Quick Review: MK-677 (Ibutamoren)
A legitimate GH secretagogue that works — and that comes with real tradeoffs most people glossed over when Huberman put it on the map. Conditional yes for men over 45 with documented low IGF-1 who’ve already run a full lifestyle optimization protocol. A clear no for men with insulin resistance, men in active fat loss phases, or anyone who hasn’t done the foundational work first.
- Best for: Men 45+ with IGF-1 confirmed low after 6+ months of optimized sleep, training, and body composition. Not a starter compound.
- Dosage I use with clients: 12.5mg taken 30-60 minutes before bed, not in the morning. Titrate up to 25mg only if 12.5mg is well-tolerated at 8 weeks.

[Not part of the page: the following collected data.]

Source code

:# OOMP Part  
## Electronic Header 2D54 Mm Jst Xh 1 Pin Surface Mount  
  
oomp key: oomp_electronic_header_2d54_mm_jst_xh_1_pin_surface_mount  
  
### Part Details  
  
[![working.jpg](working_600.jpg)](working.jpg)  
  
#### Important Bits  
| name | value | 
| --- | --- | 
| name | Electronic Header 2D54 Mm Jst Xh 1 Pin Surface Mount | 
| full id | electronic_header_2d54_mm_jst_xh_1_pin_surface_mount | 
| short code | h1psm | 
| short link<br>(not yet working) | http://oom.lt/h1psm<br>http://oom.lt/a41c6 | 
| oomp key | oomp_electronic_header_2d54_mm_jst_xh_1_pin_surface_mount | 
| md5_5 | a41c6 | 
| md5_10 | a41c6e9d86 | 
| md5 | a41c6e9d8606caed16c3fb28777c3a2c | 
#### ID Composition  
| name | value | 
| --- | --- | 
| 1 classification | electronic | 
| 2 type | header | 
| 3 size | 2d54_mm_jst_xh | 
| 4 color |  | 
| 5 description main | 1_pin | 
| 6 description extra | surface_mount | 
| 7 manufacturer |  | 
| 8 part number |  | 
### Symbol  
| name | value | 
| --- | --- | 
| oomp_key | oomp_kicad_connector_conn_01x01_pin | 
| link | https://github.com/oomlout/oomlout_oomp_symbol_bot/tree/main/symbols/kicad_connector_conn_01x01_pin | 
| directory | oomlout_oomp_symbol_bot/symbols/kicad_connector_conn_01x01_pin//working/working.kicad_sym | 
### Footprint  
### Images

- Cycling protocol: 12 weeks on, 6 weeks off minimum. Never run it indefinitely. Insulin markers tested at weeks 4 and 12 on-cycle.
- Would I recommend it: Conditionally, for a specific profile. I’d estimate 30-40% of the men who ask me about it actually qualify for that profile.
When Andrew Huberman discussed MK-677 on his podcast, the compound went from niche fitness-industry curiosity to mainstream search term almost overnight. The Huberman halo effect is real, and in this case it sent a lot of men toward a compound without the surrounding context that makes it useful versus counterproductive.
I’m not writing this to be contrarian. MK-677 does what it’s supposed to do. But the framing that gets most people excited about it — “oral GH secretagogue, raises IGF-1, take it before bed” — is incomplete in ways that matter significantly for the men who are most likely to try it.
What MK-677 Actually Is
MK-677, sold under the research chemical name Ibutamoren, is a (ghrelin mimetic — a compound that binds to the ghrelin receptor and triggers the same GH-releasing response that ghrelin, the hunger hormone, would produce) ghrelin mimetic. It’s not a GHRH analog like sermorelin. It works through a different receptor pathway, which is why its effects differ somewhat from peptides like CJC-1295 or Ipamorelin.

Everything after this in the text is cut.